Where is the chemical energy from?

I remember this big deal in high school chemestry about the discrepencies in mass between two molecules of hydrogen and one of helium, and how this missing mass was converted to energy according to the e=mc2 that we all have grown to love.

My question is: does this mass-to-energy thing happen in chemical reactions? We’re dealing with the electro-magnetic force now instead of the strong (??) nuclear force, but I can’t shake the feeling that somebody told me this once. I’m hoping that someone at the SDMB can straighten this whole issue out for me…

Short answer:No.

That would be “cold fusion”. Which has never been proven.

Short answer: Yes. (Sorry, Beeblebrox.)

As Beeblebrox points out, cold fusion doesn’t work, but the energy of chemical reactions does come from mass changes. Those changes are just very much smaller than the ones from nuclear reactions, and are mostly fairly easy to reverse.

Maybe I’m wrong,but I always thought that in a chemical reaction no mass was lost,just sort of moved around. Essentially… it takes energy to put some molecules together, so if you take them apart that energy is given back. I always believed in conservation of mass for non-nuclear reactions.

There is no such thing as "conversion, the mass change is the consequence of energy release, not the cause.
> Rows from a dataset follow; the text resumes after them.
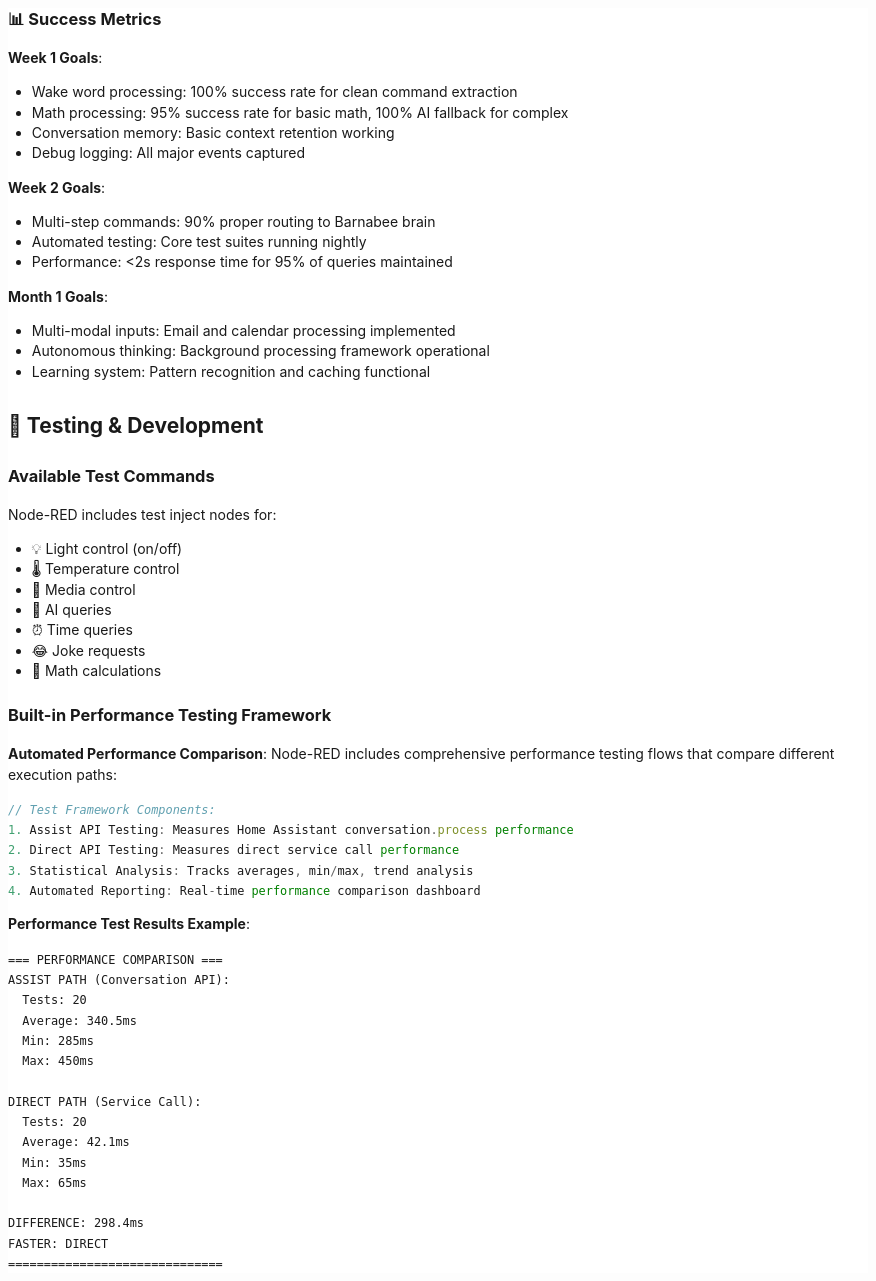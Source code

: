 ### 📊 Success Metrics

**Week 1 Goals**:
- Wake word processing: 100% success rate for clean command extraction
- Math processing: 95% success rate for basic math, 100% AI fallback for complex
- Conversation memory: Basic context retention working
- Debug logging: All major events captured

**Week 2 Goals**:
- Multi-step commands: 90% proper routing to Barnabee brain
- Automated testing: Core test suites running nightly
- Performance: <2s response time for 95% of queries maintained

**Month 1 Goals**:
- Multi-modal inputs: Email and calendar processing implemented
- Autonomous thinking: Background processing framework operational
- Learning system: Pattern recognition and caching functional

## 🧪 Testing & Development

### Available Test Commands
Node-RED includes test inject nodes for:
- 💡 Light control (on/off)
- 🌡️ Temperature control
- 🎵 Media control
- 🤖 AI queries
- ⏰ Time queries
- 😂 Joke requests
- 🔢 Math calculations

### Built-in Performance Testing Framework

**Automated Performance Comparison**:
Node-RED includes comprehensive performance testing flows that compare different execution paths:

```javascript
// Test Framework Components:
1. Assist API Testing: Measures Home Assistant conversation.process performance
2. Direct API Testing: Measures direct service call performance  
3. Statistical Analysis: Tracks averages, min/max, trend analysis
4. Automated Reporting: Real-time performance comparison dashboard
```

**Performance Test Results Example**:
```
=== PERFORMANCE COMPARISON ===
ASSIST PATH (Conversation API):
  Tests: 20
  Average: 340.5ms
  Min: 285ms
  Max: 450ms
  
DIRECT PATH (Service Call):
  Tests: 20
  Average: 42.1ms
  Min: 35ms
  Max: 65ms
  
DIFFERENCE: 298.4ms
FASTER: DIRECT
==============================
```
When you have an exothermic reaction, some of the energy which was stored in the system is released as kinetic energy. After being transferred to the surrounding material, the original system is left with less energy, hence less mass. And it is just as true about chemical reactions as about nuclear ones.

The only difference is quantitative, not qualitative. The typical relative mass change in a chemical reaction is of the order of 10[sup]-9[/sup] - 10[sup]-10[/sup] , to small to be directly observable. The typical relative mass change in nuclear reactions is of the order of 10[sup]-3[/sup], which is quite easily observable. Why the difference? Not because there is different physics in action, just because the fields involved in nuclear binding are much stronger, thus the changes in binding energies are also proportionally stronger.

Yeah, what Ring said.

It’s misleading to think of conversion between energy and mass. Einstein told us that that the two are equivalent. If you have a sealed box and you poured some energy into it, it will get heavier by the amount predicted by e=mc^2. Without opening the box you can’t tell if the energy is stored as energy (say, by charging a battery, or compressing a spring) or by converting it into matter. In fact, such a distinction is impossible.

Jeez, if you are going to bring Shroedingers’s cat into this, at least do a better job of explaining it.

Mirage, the short answer is still no.

Forget the quantum mechanics and just think in terms of Newton and Einstein.

Beeblebrox, what scr4 said about energy and matter has nothing to do with Schrödinger’s cat or quantum mechanics, and I doubt he/she meant it to. The short answer is still yes and all you need is Einstein in order to say it. Cecil says:

I concur.

Damn, all that tuition spent on physical chemistry classes and I still apparently don’t know jack.

Please allow me the dignity to slink away quietly.